Work to complete: Give only the number of lines in the data that contain the word "width".
(Data provided)
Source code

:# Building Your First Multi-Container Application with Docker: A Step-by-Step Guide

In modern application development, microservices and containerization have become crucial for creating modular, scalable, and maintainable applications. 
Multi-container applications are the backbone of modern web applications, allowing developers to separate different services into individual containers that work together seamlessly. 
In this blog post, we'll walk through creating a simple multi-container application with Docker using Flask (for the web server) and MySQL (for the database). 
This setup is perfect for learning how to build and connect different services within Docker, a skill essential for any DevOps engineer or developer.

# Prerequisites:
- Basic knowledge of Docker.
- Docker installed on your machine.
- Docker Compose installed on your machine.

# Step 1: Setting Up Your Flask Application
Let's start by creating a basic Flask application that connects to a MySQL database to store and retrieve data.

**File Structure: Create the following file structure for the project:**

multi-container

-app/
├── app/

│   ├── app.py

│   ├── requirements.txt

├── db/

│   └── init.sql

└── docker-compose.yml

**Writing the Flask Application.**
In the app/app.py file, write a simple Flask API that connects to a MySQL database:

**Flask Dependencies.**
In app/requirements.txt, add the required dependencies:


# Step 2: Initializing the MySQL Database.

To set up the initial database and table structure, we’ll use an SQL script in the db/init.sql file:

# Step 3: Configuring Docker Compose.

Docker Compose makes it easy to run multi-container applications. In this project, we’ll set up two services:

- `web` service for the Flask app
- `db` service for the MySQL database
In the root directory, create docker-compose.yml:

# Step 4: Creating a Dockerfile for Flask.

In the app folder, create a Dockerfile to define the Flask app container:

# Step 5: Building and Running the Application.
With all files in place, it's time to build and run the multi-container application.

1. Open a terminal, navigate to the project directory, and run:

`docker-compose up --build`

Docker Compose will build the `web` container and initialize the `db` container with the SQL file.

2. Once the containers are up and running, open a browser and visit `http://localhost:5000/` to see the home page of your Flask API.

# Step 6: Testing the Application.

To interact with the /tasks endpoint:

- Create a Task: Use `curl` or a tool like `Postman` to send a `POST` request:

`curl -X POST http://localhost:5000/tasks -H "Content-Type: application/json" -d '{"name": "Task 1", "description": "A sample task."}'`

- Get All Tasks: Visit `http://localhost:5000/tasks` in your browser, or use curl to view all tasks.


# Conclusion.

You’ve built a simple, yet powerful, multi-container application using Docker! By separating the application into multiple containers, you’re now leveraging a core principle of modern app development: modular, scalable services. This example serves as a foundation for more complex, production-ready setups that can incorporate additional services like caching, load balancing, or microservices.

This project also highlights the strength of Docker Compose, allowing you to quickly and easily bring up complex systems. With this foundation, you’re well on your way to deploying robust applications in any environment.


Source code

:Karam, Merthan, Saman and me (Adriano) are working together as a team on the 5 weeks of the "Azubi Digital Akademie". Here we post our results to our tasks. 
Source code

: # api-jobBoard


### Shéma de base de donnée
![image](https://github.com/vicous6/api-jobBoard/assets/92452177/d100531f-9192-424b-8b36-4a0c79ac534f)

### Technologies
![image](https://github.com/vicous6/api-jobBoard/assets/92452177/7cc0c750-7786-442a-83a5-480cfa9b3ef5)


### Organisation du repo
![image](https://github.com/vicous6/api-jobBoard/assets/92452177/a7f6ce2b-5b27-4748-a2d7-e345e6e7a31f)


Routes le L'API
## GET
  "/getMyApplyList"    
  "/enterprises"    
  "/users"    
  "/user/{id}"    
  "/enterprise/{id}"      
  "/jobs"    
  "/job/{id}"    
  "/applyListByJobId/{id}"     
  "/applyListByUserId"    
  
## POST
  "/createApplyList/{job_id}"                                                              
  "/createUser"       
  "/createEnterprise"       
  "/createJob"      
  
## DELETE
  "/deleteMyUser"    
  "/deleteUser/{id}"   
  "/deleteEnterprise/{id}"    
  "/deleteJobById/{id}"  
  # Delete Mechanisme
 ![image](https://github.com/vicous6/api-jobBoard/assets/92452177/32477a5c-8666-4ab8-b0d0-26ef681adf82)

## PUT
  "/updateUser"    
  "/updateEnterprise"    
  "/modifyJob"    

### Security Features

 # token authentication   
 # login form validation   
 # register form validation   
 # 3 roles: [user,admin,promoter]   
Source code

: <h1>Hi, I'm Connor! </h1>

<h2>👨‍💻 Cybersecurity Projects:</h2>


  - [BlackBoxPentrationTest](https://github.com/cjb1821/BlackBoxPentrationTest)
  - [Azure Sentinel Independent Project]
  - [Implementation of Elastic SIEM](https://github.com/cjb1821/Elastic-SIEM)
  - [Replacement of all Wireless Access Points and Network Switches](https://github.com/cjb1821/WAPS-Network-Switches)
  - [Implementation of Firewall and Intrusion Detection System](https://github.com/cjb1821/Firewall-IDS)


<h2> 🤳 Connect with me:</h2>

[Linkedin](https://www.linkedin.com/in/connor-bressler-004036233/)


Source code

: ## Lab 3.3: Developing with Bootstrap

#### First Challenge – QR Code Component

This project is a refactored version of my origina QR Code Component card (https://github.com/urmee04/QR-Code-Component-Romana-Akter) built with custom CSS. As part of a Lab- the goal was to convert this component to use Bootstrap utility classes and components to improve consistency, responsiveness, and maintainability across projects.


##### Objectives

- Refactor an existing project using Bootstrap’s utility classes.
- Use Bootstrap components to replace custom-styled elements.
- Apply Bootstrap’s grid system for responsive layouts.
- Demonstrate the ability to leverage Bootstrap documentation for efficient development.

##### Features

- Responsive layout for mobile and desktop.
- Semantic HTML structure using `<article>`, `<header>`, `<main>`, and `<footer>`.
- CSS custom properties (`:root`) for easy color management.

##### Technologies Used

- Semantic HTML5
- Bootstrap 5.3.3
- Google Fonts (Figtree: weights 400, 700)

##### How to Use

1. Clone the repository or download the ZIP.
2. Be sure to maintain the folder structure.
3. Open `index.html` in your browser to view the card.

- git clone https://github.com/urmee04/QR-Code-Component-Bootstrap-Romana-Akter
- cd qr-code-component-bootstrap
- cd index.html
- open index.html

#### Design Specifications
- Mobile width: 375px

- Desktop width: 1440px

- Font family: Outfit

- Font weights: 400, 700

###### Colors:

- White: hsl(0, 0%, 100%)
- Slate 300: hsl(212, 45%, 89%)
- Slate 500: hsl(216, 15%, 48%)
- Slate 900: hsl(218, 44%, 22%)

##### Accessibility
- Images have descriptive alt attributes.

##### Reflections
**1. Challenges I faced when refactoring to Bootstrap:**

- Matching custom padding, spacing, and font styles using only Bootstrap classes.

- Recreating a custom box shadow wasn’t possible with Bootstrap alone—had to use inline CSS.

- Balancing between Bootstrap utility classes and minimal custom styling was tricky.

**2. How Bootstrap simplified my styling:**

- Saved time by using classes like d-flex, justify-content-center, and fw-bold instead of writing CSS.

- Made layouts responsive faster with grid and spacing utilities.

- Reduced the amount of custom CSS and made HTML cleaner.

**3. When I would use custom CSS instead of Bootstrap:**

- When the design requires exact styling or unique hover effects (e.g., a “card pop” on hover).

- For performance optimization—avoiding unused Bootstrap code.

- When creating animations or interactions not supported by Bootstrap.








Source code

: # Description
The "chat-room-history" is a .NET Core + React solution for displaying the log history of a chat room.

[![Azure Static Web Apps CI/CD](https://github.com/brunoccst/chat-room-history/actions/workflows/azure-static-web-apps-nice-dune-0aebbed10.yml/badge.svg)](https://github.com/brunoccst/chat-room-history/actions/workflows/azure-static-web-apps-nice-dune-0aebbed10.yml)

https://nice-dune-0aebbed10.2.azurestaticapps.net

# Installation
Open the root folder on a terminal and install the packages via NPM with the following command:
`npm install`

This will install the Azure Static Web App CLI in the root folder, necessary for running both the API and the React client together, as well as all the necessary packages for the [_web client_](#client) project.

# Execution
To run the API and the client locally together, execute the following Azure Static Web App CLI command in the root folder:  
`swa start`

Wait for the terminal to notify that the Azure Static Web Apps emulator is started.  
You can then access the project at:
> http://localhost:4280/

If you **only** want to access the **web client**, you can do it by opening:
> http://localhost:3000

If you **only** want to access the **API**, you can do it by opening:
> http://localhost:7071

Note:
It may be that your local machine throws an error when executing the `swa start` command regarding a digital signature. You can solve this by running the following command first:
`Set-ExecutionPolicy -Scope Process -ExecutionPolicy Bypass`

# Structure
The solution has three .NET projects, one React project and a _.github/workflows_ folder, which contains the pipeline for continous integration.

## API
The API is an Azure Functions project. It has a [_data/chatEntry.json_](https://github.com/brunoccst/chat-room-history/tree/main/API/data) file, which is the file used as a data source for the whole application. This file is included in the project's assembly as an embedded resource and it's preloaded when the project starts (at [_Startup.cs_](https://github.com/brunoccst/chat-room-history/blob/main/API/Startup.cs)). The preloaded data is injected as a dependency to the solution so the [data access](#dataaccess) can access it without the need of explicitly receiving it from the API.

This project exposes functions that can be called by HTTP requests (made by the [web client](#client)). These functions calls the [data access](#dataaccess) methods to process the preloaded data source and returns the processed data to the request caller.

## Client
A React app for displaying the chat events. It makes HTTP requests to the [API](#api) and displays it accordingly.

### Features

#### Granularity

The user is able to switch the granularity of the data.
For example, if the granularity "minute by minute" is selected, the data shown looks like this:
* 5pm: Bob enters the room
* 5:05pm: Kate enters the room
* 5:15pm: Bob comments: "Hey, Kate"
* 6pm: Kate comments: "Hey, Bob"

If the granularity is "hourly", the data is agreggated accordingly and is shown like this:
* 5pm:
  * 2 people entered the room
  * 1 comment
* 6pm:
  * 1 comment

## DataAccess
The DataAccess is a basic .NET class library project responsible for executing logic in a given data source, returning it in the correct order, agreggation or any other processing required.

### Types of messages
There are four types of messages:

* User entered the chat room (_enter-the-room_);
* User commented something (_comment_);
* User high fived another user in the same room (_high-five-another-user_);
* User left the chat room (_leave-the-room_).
(End Data provided)
Your response: 2